Amber Hickman |
European energy provider E.ON has started using drones and the artificial intelligence (AI) in Microsoft Azure to conduct virtual inspections of power lines in Germany.
The energy supplier’s power grid in the country measures 700,000 kilometres and needs consistent maintenance in order to ensure it can reliably serve homes and businesses. Typically, technicians carry out inspections every five years, checking for defects or signs of wear, and sometimes have to climb the poles. Helicopters are also used once a year to gain a view of entire sections of the grid.
Three of the E.ON distribution system operators in Germany – Mitnetz Strom, E.DIS and Westnetz – decided to improve the process by using aerial drone footage and virtual analysis with the help of AI on Microsoft Azure.

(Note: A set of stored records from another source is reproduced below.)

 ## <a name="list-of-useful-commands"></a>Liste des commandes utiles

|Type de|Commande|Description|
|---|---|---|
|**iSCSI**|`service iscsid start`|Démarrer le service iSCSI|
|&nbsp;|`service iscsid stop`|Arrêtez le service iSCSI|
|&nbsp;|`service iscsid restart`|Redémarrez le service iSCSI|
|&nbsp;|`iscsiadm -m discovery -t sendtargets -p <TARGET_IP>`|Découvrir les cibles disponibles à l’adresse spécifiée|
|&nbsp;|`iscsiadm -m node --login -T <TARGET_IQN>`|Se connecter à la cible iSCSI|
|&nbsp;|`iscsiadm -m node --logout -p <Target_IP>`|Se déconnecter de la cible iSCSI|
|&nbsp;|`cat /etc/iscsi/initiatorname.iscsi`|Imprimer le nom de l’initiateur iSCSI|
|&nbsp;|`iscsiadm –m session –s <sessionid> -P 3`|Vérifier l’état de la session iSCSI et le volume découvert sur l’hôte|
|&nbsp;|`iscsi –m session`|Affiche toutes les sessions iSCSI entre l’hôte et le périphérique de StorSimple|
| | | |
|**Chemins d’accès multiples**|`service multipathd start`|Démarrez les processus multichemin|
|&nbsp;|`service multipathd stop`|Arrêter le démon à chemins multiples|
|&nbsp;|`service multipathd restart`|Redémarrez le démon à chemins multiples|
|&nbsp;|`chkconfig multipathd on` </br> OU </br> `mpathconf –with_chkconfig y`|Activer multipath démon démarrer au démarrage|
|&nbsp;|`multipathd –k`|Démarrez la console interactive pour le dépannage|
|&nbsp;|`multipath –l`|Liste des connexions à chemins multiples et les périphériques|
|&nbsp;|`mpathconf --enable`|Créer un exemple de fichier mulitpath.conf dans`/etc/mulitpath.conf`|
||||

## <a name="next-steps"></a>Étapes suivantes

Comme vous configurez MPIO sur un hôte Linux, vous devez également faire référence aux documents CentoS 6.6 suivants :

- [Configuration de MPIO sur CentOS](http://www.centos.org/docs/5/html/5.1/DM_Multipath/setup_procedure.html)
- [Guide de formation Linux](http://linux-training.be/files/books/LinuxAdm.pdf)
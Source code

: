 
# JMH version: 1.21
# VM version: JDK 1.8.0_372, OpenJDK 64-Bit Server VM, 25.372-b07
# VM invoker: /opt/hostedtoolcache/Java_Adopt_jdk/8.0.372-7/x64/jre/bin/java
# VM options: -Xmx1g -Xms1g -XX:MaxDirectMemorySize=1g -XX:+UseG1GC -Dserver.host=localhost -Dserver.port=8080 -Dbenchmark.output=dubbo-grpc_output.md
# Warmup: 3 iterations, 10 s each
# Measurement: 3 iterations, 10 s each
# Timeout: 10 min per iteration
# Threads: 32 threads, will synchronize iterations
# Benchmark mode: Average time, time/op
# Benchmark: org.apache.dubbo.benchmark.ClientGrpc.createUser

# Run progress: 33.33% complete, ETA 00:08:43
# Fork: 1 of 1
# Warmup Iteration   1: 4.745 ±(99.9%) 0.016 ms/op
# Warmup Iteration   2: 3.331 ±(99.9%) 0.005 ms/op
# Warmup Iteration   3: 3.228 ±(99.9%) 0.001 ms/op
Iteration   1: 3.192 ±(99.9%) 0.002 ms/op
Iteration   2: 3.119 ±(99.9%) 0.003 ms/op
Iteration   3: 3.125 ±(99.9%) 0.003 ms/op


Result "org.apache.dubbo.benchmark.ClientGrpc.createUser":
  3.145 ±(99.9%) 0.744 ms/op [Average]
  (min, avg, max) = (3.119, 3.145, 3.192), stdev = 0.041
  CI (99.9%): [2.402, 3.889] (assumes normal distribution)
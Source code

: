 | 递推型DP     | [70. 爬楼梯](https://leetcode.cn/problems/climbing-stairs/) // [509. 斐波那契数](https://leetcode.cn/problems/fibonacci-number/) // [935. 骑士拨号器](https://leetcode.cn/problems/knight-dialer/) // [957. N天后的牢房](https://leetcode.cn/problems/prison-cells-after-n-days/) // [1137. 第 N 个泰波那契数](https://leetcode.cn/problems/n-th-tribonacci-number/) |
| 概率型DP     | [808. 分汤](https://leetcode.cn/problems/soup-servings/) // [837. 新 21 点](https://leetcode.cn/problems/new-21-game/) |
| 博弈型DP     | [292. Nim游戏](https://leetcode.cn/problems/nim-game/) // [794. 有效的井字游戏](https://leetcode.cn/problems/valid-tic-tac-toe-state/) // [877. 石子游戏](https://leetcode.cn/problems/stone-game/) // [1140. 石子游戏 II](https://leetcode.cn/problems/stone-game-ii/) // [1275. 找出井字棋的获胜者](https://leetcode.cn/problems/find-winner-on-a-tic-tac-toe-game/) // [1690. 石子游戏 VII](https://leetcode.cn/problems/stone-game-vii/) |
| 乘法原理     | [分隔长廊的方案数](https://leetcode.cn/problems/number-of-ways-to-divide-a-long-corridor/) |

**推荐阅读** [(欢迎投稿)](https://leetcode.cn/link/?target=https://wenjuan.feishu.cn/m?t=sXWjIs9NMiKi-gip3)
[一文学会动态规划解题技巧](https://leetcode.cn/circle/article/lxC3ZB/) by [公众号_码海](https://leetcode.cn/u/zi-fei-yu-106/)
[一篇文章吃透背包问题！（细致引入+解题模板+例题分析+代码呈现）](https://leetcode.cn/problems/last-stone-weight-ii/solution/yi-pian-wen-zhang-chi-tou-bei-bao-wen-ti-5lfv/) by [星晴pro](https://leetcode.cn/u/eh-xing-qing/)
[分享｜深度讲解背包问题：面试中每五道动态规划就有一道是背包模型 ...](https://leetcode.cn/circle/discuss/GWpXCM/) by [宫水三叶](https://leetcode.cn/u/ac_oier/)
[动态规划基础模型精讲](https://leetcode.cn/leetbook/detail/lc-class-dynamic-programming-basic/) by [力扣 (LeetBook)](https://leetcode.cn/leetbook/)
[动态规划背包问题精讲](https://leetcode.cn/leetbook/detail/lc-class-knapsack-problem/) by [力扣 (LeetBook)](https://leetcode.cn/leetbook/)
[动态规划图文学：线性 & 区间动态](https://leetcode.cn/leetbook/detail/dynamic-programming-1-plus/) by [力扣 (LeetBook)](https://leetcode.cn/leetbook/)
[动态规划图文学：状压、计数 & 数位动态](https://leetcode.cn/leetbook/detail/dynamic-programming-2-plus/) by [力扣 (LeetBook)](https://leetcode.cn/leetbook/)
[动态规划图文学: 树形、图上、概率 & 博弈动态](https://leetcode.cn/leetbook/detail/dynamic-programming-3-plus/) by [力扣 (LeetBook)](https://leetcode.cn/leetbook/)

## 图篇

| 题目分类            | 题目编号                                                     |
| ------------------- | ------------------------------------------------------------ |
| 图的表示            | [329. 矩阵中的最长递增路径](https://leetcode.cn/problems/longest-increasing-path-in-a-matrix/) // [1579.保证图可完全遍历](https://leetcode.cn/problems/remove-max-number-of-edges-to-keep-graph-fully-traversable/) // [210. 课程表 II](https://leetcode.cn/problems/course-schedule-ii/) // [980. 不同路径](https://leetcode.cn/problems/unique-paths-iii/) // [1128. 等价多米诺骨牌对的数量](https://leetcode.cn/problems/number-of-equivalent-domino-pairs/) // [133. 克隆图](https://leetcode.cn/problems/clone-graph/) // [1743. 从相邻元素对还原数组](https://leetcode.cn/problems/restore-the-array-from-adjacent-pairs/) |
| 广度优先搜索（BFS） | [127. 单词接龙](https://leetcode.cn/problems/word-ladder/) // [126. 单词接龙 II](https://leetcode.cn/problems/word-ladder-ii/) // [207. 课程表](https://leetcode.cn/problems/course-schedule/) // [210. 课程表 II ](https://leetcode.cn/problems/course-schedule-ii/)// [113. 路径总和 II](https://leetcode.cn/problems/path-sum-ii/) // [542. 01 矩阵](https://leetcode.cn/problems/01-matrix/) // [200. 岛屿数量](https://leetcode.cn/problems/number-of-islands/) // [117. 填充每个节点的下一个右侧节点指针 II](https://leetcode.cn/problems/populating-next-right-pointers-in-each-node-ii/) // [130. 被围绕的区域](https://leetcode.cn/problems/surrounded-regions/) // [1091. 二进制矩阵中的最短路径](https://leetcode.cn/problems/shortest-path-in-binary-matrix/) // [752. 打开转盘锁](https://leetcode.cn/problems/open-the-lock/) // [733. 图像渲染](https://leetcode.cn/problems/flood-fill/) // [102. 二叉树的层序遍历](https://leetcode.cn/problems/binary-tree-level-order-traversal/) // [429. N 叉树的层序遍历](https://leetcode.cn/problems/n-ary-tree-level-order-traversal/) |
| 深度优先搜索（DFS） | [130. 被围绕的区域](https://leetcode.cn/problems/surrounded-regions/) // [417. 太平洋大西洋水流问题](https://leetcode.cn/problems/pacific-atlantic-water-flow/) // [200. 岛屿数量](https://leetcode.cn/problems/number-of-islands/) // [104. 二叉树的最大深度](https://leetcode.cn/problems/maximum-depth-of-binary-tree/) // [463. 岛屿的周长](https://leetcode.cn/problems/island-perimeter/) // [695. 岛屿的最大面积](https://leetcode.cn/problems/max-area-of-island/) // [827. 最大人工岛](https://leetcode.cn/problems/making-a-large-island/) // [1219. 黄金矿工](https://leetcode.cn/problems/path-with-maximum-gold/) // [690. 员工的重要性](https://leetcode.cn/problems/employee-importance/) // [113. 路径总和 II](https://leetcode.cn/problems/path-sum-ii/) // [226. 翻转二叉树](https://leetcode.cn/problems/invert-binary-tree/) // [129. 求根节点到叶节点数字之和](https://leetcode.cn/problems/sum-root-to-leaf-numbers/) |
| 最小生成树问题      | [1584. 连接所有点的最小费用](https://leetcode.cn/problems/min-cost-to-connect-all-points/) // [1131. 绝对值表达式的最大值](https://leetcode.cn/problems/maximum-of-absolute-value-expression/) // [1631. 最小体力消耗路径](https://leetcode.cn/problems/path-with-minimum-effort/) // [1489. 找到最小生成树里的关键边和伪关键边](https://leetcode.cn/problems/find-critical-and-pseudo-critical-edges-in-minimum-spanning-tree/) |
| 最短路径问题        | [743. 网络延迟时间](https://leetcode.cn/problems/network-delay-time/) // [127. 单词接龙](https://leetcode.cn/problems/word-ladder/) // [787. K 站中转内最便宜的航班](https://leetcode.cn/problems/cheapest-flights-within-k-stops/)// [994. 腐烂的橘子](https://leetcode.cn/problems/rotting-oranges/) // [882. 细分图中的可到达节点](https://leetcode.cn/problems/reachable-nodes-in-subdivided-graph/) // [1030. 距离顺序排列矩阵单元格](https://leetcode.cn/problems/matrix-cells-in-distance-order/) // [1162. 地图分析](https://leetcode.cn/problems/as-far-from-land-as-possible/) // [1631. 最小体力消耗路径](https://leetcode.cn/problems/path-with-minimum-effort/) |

“It was very hands-on work: looking for defects with the naked eye, subjectively assessing them, noting them down, and then entering them into our system,” said Jens Hache, head of the drone project at Mitnetz Strom. “Only after that could we make a decision about whether repairs are necessary or possible. It was difficult to identify defect patterns on the power lines in such a way as to make reliable predictions.”
Technicians now use the drones to take photographs of the power lines in a set pattern. AI technologies is the used to analyse, sort and evaluate them. The images are then loaded into SharePoint, before being moved to an Azure Data Lake.
Next, the images are imported into Grid Vision, the cloud-based software-as-a-service solution developed in Azure by eSmart Systems, a partner of E.ON.
“AI determines whether the distribution system operator images that E.ON sends us show, for example, signs of wear on individual components or major damage to the poles,” said Erik Åsberg, chief technology officer of eSmart Systems. “An expert user then verifies the AI findings before the output is exported back to the E.ON cloud, where it is converted into a checklist.”
Grid Vision is also used by utility providers across Europe and North America, meaning the more images that are analysed by the system, the more the AI learns, creating a worldwide feedback loop that improves the system.
In the future, Mitnetz, E.DIS, and Westnetz aim to improve the efficiency of virtual inspections by enabling drones to fly autonomously across power lines.